Hindsight is 2010
I intended to open this with a quote on the prescience of hindsight, but that would give the false impression that I fully understand the last half decade.
Five years ago was the first time I’d picked up a pen with the intent to draw since around sophomore year of high school. My initial attempts were pretty crude. I had no knowledge of anatomy to speak of and I certainly didn’t have an understanding of line. For someone who’d read comics religiously as a kid, I’d absorbed none of their drawing lessons, except for maybe the bad ones.
After some initial experiments for both an unauthorized Friday the 13th fan comic and a friend’s webcomic, I got my hands on a Wacom tablet with the hope to create pixel art for 2D platformers (and to a lesser degree, do print design work, my dayjob at the time).
My first digital work was radically different from what I’d produced analog. Lineweight variance was a given of the medium and, for someone who’d never touched brushes or nibs or anything other than a technical pen up to that point, digital seemed to promise capabilities that analog simply could not.

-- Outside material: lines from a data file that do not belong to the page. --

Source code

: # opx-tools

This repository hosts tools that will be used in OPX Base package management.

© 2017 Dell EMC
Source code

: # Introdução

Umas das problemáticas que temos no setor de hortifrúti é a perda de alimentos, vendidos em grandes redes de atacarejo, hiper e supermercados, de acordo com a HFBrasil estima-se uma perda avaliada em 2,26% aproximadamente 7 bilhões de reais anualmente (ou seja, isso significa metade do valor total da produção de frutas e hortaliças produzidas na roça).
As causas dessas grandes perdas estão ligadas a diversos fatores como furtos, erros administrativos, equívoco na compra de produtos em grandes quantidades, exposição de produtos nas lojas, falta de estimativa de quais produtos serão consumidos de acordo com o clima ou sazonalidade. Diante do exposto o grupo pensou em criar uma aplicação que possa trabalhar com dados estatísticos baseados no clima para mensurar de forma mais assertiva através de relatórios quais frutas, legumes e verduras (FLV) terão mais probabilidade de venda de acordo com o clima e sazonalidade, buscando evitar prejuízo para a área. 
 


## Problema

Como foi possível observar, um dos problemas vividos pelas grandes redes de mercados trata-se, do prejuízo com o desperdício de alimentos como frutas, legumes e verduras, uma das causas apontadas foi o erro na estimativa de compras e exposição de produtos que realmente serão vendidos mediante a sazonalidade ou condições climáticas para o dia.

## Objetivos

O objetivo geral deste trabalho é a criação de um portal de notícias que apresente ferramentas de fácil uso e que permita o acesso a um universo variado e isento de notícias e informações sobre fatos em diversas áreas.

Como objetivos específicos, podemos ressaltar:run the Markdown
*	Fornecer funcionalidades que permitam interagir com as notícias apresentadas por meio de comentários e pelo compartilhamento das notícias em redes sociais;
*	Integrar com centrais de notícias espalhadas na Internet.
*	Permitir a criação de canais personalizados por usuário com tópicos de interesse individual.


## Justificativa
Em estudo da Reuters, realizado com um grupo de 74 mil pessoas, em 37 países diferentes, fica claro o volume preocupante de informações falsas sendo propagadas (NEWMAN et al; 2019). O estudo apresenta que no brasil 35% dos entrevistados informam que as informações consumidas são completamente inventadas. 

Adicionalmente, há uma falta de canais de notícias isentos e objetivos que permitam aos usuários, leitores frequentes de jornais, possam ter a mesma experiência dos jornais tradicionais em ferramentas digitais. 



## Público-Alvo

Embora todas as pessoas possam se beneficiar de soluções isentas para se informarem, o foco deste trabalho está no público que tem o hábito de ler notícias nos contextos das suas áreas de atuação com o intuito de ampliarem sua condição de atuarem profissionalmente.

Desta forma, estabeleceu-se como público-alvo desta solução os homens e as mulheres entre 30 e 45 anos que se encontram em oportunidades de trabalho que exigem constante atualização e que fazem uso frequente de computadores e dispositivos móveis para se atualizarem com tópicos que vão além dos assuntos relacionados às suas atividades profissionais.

I met people online who drew things for money. Illustrators, they were called, and a goal blinked in my mind like the soft electric sex of a neon sign. Be. An. Illustrator.

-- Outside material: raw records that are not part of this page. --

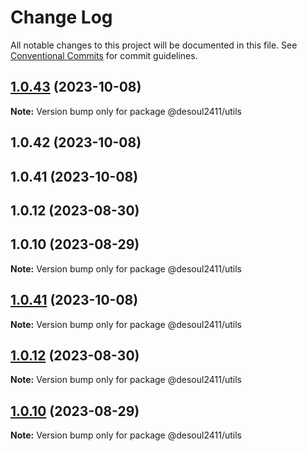 # Change Log

All notable changes to this project will be documented in this file.
See [Conventional Commits](https://conventionalcommits.org) for commit guidelines.

## [1.0.43](https://github.com/Desoul2411/desoul2411-ui-kit-ts/compare/@desoul2411/utils@1.0.42...@desoul2411/utils@1.0.43) (2023-10-08)

**Note:** Version bump only for package @desoul2411/utils

## 1.0.42 (2023-10-08)

## 1.0.41 (2023-10-08)

## 1.0.12 (2023-08-30)

## 1.0.10 (2023-08-29)

**Note:** Version bump only for package @desoul2411/utils

## [1.0.41](https://github.com/Desoul2411/desoul2411-ui-kit-ts/compare/v1.0.40...v1.0.41) (2023-10-08)

**Note:** Version bump only for package @desoul2411/utils

## [1.0.12](https://github.com/Desoul2411/desoul2411-ui-kit-ts/compare/v1.0.11...v1.0.12) (2023-08-30)

**Note:** Version bump only for package @desoul2411/utils

## [1.0.10](https://github.com/Desoul2411/desoul2411-ui-kit-ts/compare/v1.0.9...v1.0.10) (2023-08-29)

**Note:** Version bump only for package @desoul2411/utils
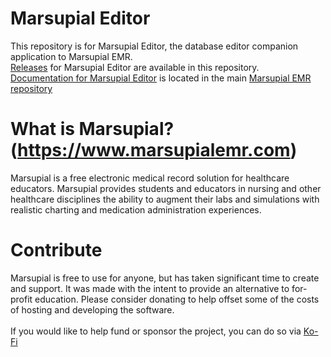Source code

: # Marsupial Editor
This repository is for Marsupial Editor, the database editor companion application to Marsupial EMR. <br/>
[Releases](https://github.com/marsupialproject/marsupial-editor/releases) for Marsupial Editor are available in this repository.<br/>
[Documentation for Marsupial Editor](https://github.com/marsupialproject/marsupial-emr/wiki) is located in the main [Marsupial EMR repository](https://github.com/marsupialproject/marsupial-emr)
# What is Marsupial? (https://www.marsupialemr.com)
Marsupial is a free electronic medical record solution for healthcare educators. Marsupial provides students and educators in nursing and other healthcare disciplines the ability to augment their labs and simulations with realistic charting and medication administration experiences.
# Contribute
Marsupial is free to use for anyone, but has taken significant time to create and support. It was made with the intent to provide an alternative to for-profit education. Please consider donating to help offset some of the costs of hosting and developing the software.<br/><br/>
If you would like to help fund or sponsor the project, you can do so via [Ko-Fi](https://ko-fi.com/marsupialemr)
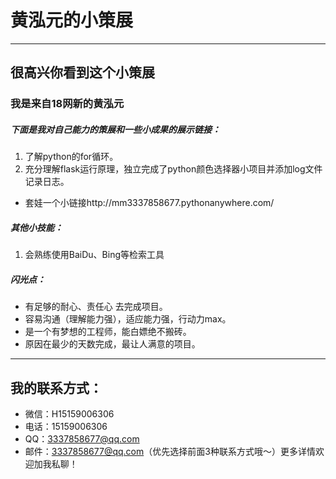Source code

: # 黄泓元的小策展

------------


## 很高兴你看到这个小策展

### 我是来自18网新的黄泓元

##### 下面是我对自己能力的策展和一些小成果的展示链接：

1. 了解python的for循环。
1. 充分理解flask运行原理，独立完成了python颜色选择器小项目并添加log文件记录日志。
- 套娃一个小链接http://mm3337858677.pythonanywhere.com/

##### 其他小技能：
1. 会熟练使用BaiDu、Bing等检索工具

##### 闪光点：
-  有足够的耐心、责任心 去完成项目。
- 容易沟通（理解能力强），适应能力强，行动力max。
-  是一个有梦想的工程师，能白嫖绝不搬砖。
-  原因在最少的天数完成，最让人满意的项目。

------------


## 我的联系方式：
- 微信：H15159006306
- 电话：15159006306
- QQ：3337858677@qq.com
- 邮件：3337858677@qq.com（优先选择前面3种联系方式哦〜）更多详情欢迎加我私聊！
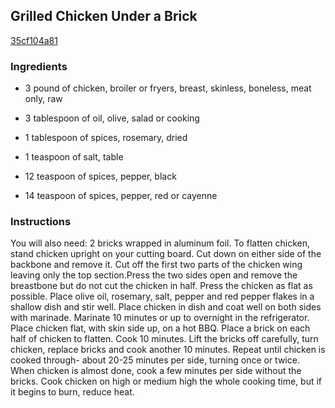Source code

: ## Grilled Chicken Under a Brick

[35cf104a81](http://www.food.com/recipe/grilled-chicken-under-a-brick-215612)

### Ingredients

 - 3 pound of chicken, broiler or fryers, breast, skinless, boneless, meat only, raw

 - 3 tablespoon of oil, olive, salad or cooking

 - 1 tablespoon of spices, rosemary, dried

 - 1 teaspoon of salt, table

 - 12 teaspoon of spices, pepper, black

 - 14 teaspoon of spices, pepper, red or cayenne

### Instructions

You will also need: 2 bricks wrapped in aluminum foil. To flatten chicken, stand chicken upright on your cutting board. Cut down on either side of the backbone and remove it. Cut off the first two parts of the chicken wing leaving only the top section.Press the two sides open and remove the breastbone but do not cut the chicken in half. Press the chicken as flat as possible. Place olive oil, rosemary, salt, pepper and red pepper flakes in a shallow dish and stir well. Place chicken in dish and coat well on both sides with marinade. Marinate 10 minutes or up to overnight in the refrigerator. Place chicken flat, with skin side up, on a hot BBQ. Place a brick on each half of chicken to flatten. Cook 10 minutes. Lift the bricks off carefully, turn chicken, replace bricks and cook another 10 minutes. Repeat until chicken is cooked through- about 20-25 minutes per side, turning once or twice. When chicken is almost done, cook a few minutes per side without the bricks. Cook chicken on high or medium high the whole cooking time, but if it begins to burn, reduce heat.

My work changed rapidly and I reveled in the amount of detail I was able to heap onto images. I didn’t know much of anything about color theory, so I relied on instinct. The result was highly saturated colors and secondary and triadic color schemes that, five years ago, were a bit ahead of the ‘80s trend resurgence and more unique than they would be now. This style dominated my work for the next three or so years. I made my first forays into hand lettering. I forced my way into the jobs I wanted and was pretty fearless.
Hubris has a funny way of making its wielder plummet to the earth. The work I was creating was technically good in some ways, but inconsistent. I didn’t know much in the way of color theory, composition, or anatomy. Occasionally, something neat would happen in a piece, but I didn’t understand exactly what the magic sauce was that made it work. I started to doubt my work. My lack of a formal art education undermined my confidence. My previously prolific work life slowed to a crawl. I did only the bare minimum work required of me. Pay work got done, but personal work all but shriveled up and died. This crisis of confidence coincided with a series of crap events. My dog died. The economy collapsed. I got a Cintiq thinking it would allow me greater control and might push the next evolutionary stage of my work and it did the exact opposite.

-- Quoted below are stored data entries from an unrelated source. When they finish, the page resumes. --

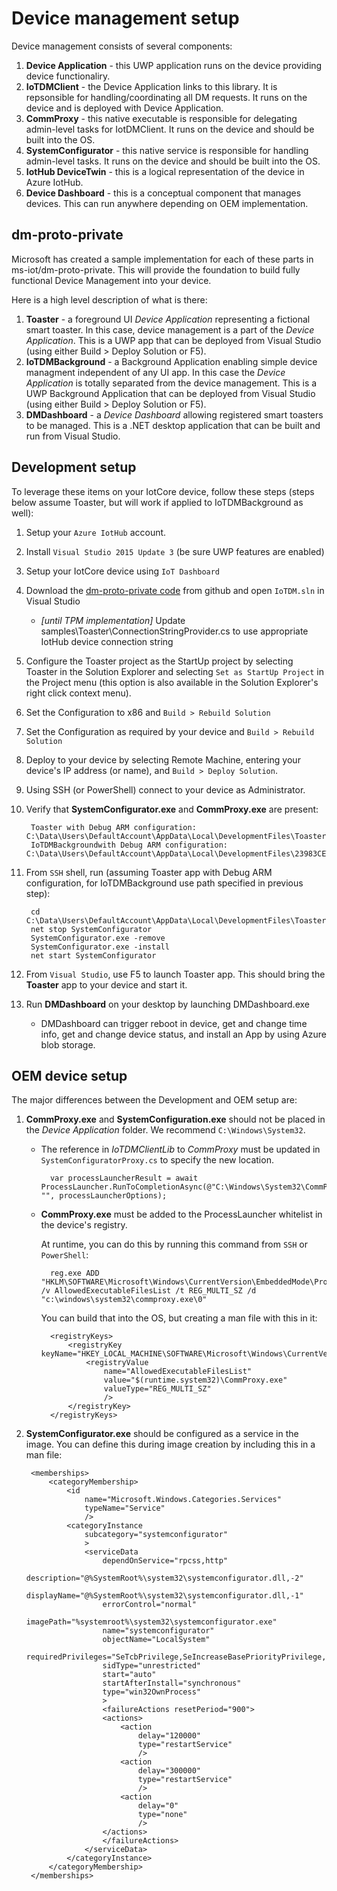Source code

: # Device management setup

Device management consists of several components:

1. **Device Application** - this UWP application runs on the device providing device functionaliry.
1. **IoTDMClient** - the Device Application links to this library.  It is repsonsible for handling/coordinating all DM requests. It runs on the device and is deployed with Device Application.
1. **CommProxy** - this native executable is responsible for delegating admin-level tasks for IotDMClient.  It runs on the device and should be built into the OS.
1. **SystemConfigurator** - this native service is responsible for handling admin-level tasks.  It runs on the device and should be built into the OS.
1. **IotHub DeviceTwin** - this is a logical representation of the device in Azure IotHub.
1. **Device Dashboard** - this is a conceptual component that manages devices.  This can run anywhere depending on OEM implementation.

## dm-proto-private

Microsoft has created a sample implementation for each of these parts in ms-iot/dm-proto-private.  This will provide the foundation to build fully functional Device Management into your device.

Here is a high level description of what is there:

1. **Toaster** - a foreground UI *Device Application* representing a fictional smart toaster.  In this case, device management is a part of the *Device Application*.  This is a UWP app that can be deployed from Visual Studio (using either Build > Deploy Solution or F5).
1. **IoTDMBackground** - a Background Application enabling simple device managment independent of any UI app.  In this case the *Device Application* is totally separated from the device management.  This is a UWP Background Application that can be deployed from Visual Studio (using either Build > Deploy Solution or F5).
1. **DMDashboard** - a *Device Dashboard* allowing registered smart toasters to be managed.  This is a .NET desktop application that can be built and run from Visual Studio.

## Development setup

To leverage these items on your IotCore device, follow these steps (steps below assume Toaster, but will work if applied to IoTDMBackground as well):

1. Setup your `Azure IotHub` account.
1. Install `Visual Studio 2015 Update 3` (be sure UWP features are enabled)
1. Setup your IotCore device using `IoT Dashboard`
1. Download the [dm-proto-private code](https://github.com/ms-iot/dm-proto-private) from github and open `IoTDM.sln` in Visual Studio
    + *[until TPM implementation]* Update samples\Toaster\ConnectionStringProvider.cs to use appropriate IotHub device connection string
1. Configure the Toaster project as the StartUp project by selecting Toaster in the Solution Explorer and selecting `Set as StartUp Project` in the Project  menu (this option is also available in the Solution Explorer's right click context menu).
1. Set the Configuration to x86 and `Build > Rebuild Solution`
1. Set the Configuration as required by your device and `Build > Rebuild Solution`
1. Deploy to your device by selecting Remote Machine, entering your device's IP address (or name), and `Build > Deploy Solution`.
1. Using SSH (or PowerShell) connect to your device as Administrator.
1. Verify that **SystemConfigurator.exe** and **CommProxy.exe** are present:

        Toaster with Debug ARM configuration: C:\Data\Users\DefaultAccount\AppData\Local\DevelopmentFiles\ToasterUiVS.Debug_ARM.msft
        IoTDMBackgroundwith Debug ARM configuration: C:\Data\Users\DefaultAccount\AppData\Local\DevelopmentFiles\23983CETAthensQuality.IoTDMBackgroundSampleVS.Debug_ARM.msft

1. From `SSH` shell, run (assuming Toaster app with Debug ARM configuration, for IoTDMBackground use path specified in previous step):

        cd C:\Data\Users\DefaultAccount\AppData\Local\DevelopmentFiles\ToasterUiVS.Debug_ARM.msft
        net stop SystemConfigurator
        SystemConfigurator.exe -remove
        SystemConfigurator.exe -install
        net start SystemConfigurator

1. From `Visual Studio`, use F5 to launch Toaster app.  This should bring the **Toaster** app to your device and start it.
1. Run **DMDashboard** on your desktop by launching DMDashboard.exe
    + DMDashboard can trigger reboot in device, get and change time info, get and change device status, and install an App by using Azure blob storage.

## OEM device setup

The major differences between the Development and OEM setup are:

1. **CommProxy.exe** and **SystemConfiguration.exe** should not be placed in the *Device Application* folder.  We recommend `C:\Windows\System32`.
    + The reference in *IoTDMClientLib* to *CommProxy* must be updated in `SystemConfiguratorProxy.cs` to specify the new location.

            var processLauncherResult = await ProcessLauncher.RunToCompletionAsync(@"C:\Windows\System32\CommProxy.exe", "", processLauncherOptions);

    + **CommProxy.exe** must be added to the ProcessLauncher whitelist in the device's registry.

        At runtime, you can do this by running this command from `SSH` or `PowerShell`:

            reg.exe ADD "HKLM\SOFTWARE\Microsoft\Windows\CurrentVersion\EmbeddedMode\ProcessLauncher" /v AllowedExecutableFilesList /t REG_MULTI_SZ /d "c:\windows\system32\commproxy.exe\0"

        You can build that into the OS, but creating a man file with this in it:

            <registryKeys>  
                <registryKey keyName="HKEY_LOCAL_MACHINE\SOFTWARE\Microsoft\Windows\CurrentVersion\EmbeddedMode\ProcessLauncher">  
                    <registryValue  
                        name="AllowedExecutableFilesList"  
                        value="$(runtime.system32)\CommProxy.exe"  
                        valueType="REG_MULTI_SZ"  
                        />  
                </registryKey>  
            </registryKeys>

1. **SystemConfigurator.exe** should be configured as a service in the image.  You can define this during image creation by including this in a man file:

        <memberships>
            <categoryMembership>
                <id
                    name="Microsoft.Windows.Categories.Services"
                    typeName="Service"
                    />
                <categoryInstance
                    subcategory="systemconfigurator"
                    >
                    <serviceData
                        dependOnService="rpcss,http"
                        description="@%SystemRoot%\system32\systemconfigurator.dll,-2"
                        displayName="@%SystemRoot%\system32\systemconfigurator.dll,-1"
                        errorControl="normal"
                        imagePath="%systemroot%\system32\systemconfigurator.exe"
                        name="systemconfigurator"
                        objectName="LocalSystem"
                        requiredPrivileges="SeTcbPrivilege,SeIncreaseBasePriorityPrivilege,SeCreatePermanentPrivilege,SeSecurityPrivilege,SeChangeNotifyPrivilege,SeImpersonatePrivilege,SeCreateGlobalPrivilege,SeAssignPrimaryTokenPrivilege,SeRestorePrivilege,SeTakeOwnershipPrivilege,SeBackupPrivilege,SeCreateSymbolicLinkPrivilege"
                        sidType="unrestricted"
                        start="auto"
                        startAfterInstall="synchronous"
                        type="win32OwnProcess"
                        >
                        <failureActions resetPeriod="900">
                        <actions>
                            <action
                                delay="120000"
                                type="restartService"
                                />
                            <action
                                delay="300000"
                                type="restartService"
                                />
                            <action
                                delay="0"
                                type="none"
                                />
                        </actions>
                        </failureActions>
                    </serviceData>
                </categoryInstance>
            </categoryMembership>
        </memberships>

I spent the better part of the last year making up for my lack of confidence. I moved back to analog materials in an attempt to circumvent what I felt was a lack of precision in digital tools. My precious had outstripped the Cintiqs. I drew from life and read everything I could on anatomy, color, composition, linework, and mass. I breathed a sigh of relief as work picked up and I felt productive once again.
My digital work changed. Painterly work seemed better suited to the dull instruments that digital offered. I embraced a larger scope of interest than the limited color work which had been my bread and butter.
My work has entered a state of serious flux. I struggle with my lack of formal art education. I’m a work in progress, but I’ve come to hope that I will always be. I’ll never be satisfied with my work, but that just might be more blessing than curse. Here’s to hoping that 2010 proves that true.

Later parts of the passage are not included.